3D printed lithophanes are very cool ways to turn 2D images into 3D objects using a regular 3D printer. They make for fun art decoration and unique gifts as any image which looks good in black & white can be used. I love the game To the Moon, so I made a lithophane at the design lab out of a game poster card. My inspiration came from a reddit post where a user made a similar lithophane using a card from Stardew Valley.
How I made this:
A lithophane is a thin plaque of translucent material, which has been molded to varying thickness, such that when lit from behind the different thicknesses show as different shades, forming an image.
There are a few different lithophane model generators online. I used https://3dp.rocks/lithophane/
- Upload image under “Images” (image must work as black-white image)
- Choose “Outer Curve” under model
Under Settings -> Image settings:
- choose “Positive Image” (important)
Under Settings -> Model settings:
- Max size: choose somewhere between 100 and 200 (200 is huge imo)

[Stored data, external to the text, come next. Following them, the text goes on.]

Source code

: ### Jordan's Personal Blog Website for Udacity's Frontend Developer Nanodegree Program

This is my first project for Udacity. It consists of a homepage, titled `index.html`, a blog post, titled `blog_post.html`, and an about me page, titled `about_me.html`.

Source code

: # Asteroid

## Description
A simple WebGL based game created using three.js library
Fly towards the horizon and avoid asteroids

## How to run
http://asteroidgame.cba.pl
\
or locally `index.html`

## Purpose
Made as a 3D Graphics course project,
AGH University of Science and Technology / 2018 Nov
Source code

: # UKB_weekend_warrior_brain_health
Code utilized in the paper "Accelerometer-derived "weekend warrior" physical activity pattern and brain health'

- Thickness 3mm (impacts how much light needed)
- Border: 4mm (up to you, none if you want no border)
- If you don’t want curve: set curve to 1. See preview on site for more info
Print the lithophane standing up.
In your slicer, set the quality to a high quality (like 0.15mm layer height or less).
Set the infill to 100%. Setting it lower won't change anything anyways, and it is made to be translucent.

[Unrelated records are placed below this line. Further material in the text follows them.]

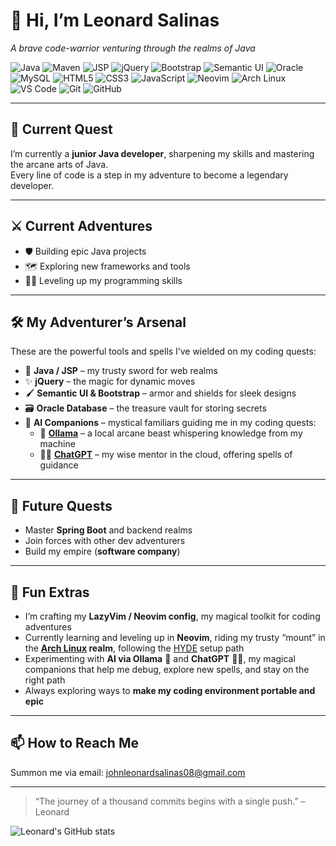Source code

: # 👋 Hi, I’m Leonard Salinas
_A brave code-warrior venturing through the realms of Java_

![Java](https://img.shields.io/badge/Java-ED8B00?style=for-the-badge&logo=java&logoColor=white)
![Maven](https://img.shields.io/badge/Maven-C71A36?style=for-the-badge&logo=apachemaven&logoColor=white)
![JSP](https://img.shields.io/badge/JSP-007396?style=for-the-badge&logo=java&logoColor=white)
![jQuery](https://img.shields.io/badge/jQuery-0769AD?style=for-the-badge&logo=jquery&logoColor=white)
![Bootstrap](https://img.shields.io/badge/Bootstrap-7952B3?style=for-the-badge&logo=bootstrap&logoColor=white)
![Semantic UI](https://img.shields.io/badge/Semantic_UI-3B3B98?style=for-the-badge&logo=semantic-ui&logoColor=white)
![Oracle](https://img.shields.io/badge/Oracle-F80000?style=for-the-badge&logo=oracle&logoColor=white)
![MySQL](https://img.shields.io/badge/MySQL-4479A1?style=for-the-badge&logo=mysql&logoColor=white)
![HTML5](https://img.shields.io/badge/HTML5-E34F26?style=for-the-badge&logo=html5&logoColor=white)
![CSS3](https://img.shields.io/badge/CSS3-1572B6?style=for-the-badge&logo=css3&logoColor=white)
![JavaScript](https://img.shields.io/badge/JavaScript-F7DF1E?style=for-the-badge&logo=javascript&logoColor=black)
![Neovim](https://img.shields.io/badge/Neovim-57A143?style=for-the-badge&logo=neovim&logoColor=white)
![Arch Linux](https://img.shields.io/badge/Arch_Linux-1793D1?style=for-the-badge&logo=arch-linux&logoColor=white)
![VS Code](https://img.shields.io/badge/VS_Code-0078D4?style=for-the-badge&logo=visualstudiocode&logoColor=white)
![Git](https://img.shields.io/badge/Git-F05032?style=for-the-badge&logo=git&logoColor=white)
![GitHub](https://img.shields.io/badge/GitHub-181717?style=for-the-badge&logo=github&logoColor=white)

---

## 🌱 Current Quest
I’m currently a **junior Java developer**, sharpening my skills and mastering the arcane arts of Java.  
Every line of code is a step in my adventure to become a legendary developer.

---

## ⚔️ Current Adventures
- 🛡️ Building epic Java projects  
- 🗺️ Exploring new frameworks and tools  
- 🧙‍♂️ Leveling up my programming skills  

---

## 🛠️ My Adventurer’s Arsenal
These are the powerful tools and spells I’ve wielded on my coding quests:

- 🏰 **Java / JSP** – my trusty sword for web realms
- ✨ **jQuery** – the magic for dynamic moves  
- 🖌️ **Semantic UI & Bootstrap** – armor and shields for sleek designs  
- 🗃️ **Oracle Database** – the treasure vault for storing secrets  
- 🤖 **AI Companions** – mystical familiars guiding me in my coding quests:  
  - 🐉 **[Ollama](https://ollama.com/)** – a local arcane beast whispering knowledge from my machine  
  - 🧙‍♂️ **[ChatGPT](https://chatgpt.com/)** – my wise mentor in the cloud, offering spells of guidance

---

## 🏰 Future Quests
- Master **Spring Boot** and backend realms  
- Join forces with other dev adventurers  
- Build my empire (**software company**)  

---

## 🎨 Fun Extras
- I’m crafting my **LazyVim / Neovim config**, my magical toolkit for coding adventures  
- Currently learning and leveling up in **Neovim**, riding my trusty “mount” in the **[Arch Linux](https://archlinux.org)  realm**, following the [HYDE](https://github.com/HyDE-Project/HyDE)  setup path
- Experimenting with **AI via Ollama** 🐉 and **ChatGPT** 🧙‍♂️, my magical companions that help me debug, explore new spells, and stay on the right path
- Always exploring ways to **make my coding environment portable and epic**

---

## 📫 How to Reach Me
Summon me via email: [johnleonardsalinas08@gmail.com](mailto:johnleonardsalinas08@gmail.com)

---

> “The journey of a thousand commits begins with a single push.” – Leonard


![Leonard's GitHub stats](https://github-readme-stats.vercel.app/api?username=EldoranCodes&show_icons=true&theme=tokyonight)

Make sure a brim (or raft) is added so it doesn't fall while printing. Adhesion is important. Mine has fallen over before.
Do not add supports.
White filament works best because darker colors do not let light through and the effect will not work.
Printing it standing up means there are more shades of gray the printer can print, because printers have higher resolution/quality in the x/y direction than z (up-down). Make sure the print does not fall over if you don’t make it curved, and assert that the bed is level.
This lithophane was printed standing up on the short edge, but I have also printed one standing on the long edge. I can't tell if there's a quality difference. Printing it laying down will look terrible however. A staff member printed one laying down flat after I left and it was bad. But print failures are to be expected, and it will likely take a number of tries to get a clean print (this one took me four tries). Shout out to Erica for her advice! I did most of my research for this project by searching on google and reading forums + watching youtube videos.